The universe of funds available for sale in Europe declined by 390 this year, according to Lipper, as asset managers are preparing for Ucits IV and rationalising their product ranges.
Lipper’s latest Fund Market Insight Report shows the number of 2,383 new launches was offset by 1,513 fund closures and 1,260 fund mergers.
Ongoing rationalisation of fund families and the Ucits IV directive are likely to cause the European mutual fund universe to shrink further.
Lipper registered 35,017 funds for sale in Europe at the end of the third quarter: 37% were equity funds, 23% mixed assets and 18% bond funds.
Of those 2,383 funds that were launched during the same time, 791 were equity funds, 481 bond funds, 524 mixed asset funds.
On the other hand, of those 1,513 that were liquidated, 434 were equity funds, 270 bond funds and 232 mixed asset funds.
Lipper predicts the coming months to be “challenging” for the European mutual fund market.

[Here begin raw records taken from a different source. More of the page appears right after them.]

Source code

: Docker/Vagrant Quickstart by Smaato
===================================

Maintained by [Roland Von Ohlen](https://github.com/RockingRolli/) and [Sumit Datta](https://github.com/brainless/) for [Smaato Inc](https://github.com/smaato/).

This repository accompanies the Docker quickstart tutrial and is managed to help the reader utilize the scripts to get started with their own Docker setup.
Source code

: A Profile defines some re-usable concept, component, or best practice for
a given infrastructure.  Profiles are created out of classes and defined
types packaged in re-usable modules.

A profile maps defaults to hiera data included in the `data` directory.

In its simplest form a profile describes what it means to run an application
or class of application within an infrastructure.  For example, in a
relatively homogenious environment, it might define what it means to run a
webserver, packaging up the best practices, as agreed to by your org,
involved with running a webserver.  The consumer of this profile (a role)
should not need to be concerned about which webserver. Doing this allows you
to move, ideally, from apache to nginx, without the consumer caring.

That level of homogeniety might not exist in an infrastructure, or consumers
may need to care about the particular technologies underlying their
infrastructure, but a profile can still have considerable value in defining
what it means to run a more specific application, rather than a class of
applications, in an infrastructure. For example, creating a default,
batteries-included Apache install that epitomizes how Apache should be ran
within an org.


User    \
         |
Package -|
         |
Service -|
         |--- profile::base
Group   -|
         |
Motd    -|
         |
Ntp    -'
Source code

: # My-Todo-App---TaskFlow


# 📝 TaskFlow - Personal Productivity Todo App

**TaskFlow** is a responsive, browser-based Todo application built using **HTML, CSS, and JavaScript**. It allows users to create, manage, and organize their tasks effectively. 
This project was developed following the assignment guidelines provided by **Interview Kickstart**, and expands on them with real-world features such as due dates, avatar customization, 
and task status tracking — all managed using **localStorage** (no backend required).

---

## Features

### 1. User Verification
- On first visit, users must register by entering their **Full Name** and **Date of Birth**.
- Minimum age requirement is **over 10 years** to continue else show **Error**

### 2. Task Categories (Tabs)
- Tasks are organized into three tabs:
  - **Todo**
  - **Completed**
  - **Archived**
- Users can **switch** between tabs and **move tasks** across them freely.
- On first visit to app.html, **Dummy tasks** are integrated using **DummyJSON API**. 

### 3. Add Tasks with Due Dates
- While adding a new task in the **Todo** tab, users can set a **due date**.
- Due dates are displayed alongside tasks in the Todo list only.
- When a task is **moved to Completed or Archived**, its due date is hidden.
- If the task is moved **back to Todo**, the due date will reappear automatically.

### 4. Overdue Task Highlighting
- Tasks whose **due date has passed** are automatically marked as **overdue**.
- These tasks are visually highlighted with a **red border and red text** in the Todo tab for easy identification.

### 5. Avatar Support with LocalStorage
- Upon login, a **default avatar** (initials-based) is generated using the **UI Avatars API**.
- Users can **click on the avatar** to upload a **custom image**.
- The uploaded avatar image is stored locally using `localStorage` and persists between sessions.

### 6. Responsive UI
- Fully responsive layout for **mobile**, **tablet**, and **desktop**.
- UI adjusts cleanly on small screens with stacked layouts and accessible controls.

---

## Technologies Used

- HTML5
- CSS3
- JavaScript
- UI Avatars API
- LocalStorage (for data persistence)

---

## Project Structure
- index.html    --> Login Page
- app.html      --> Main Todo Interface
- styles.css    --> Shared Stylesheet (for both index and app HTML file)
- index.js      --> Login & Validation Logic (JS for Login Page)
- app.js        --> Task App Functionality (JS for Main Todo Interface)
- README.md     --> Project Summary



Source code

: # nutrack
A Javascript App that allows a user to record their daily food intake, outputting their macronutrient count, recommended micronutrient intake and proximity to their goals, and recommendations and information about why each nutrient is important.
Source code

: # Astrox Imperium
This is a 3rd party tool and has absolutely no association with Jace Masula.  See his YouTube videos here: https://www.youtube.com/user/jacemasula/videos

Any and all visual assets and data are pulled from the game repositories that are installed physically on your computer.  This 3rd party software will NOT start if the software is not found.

“The debt crisis in Europe creates uncertainties on the market and fund companies are taking a cautious approach in their development strategies,” the report says. “Indeed, revenue in the industry is strongly related to assets under management which is itself a consequence of fund flows and performance.”
Lipper says because markets are feeling the impact of the crisis, revenue for the industry is likely to decline further.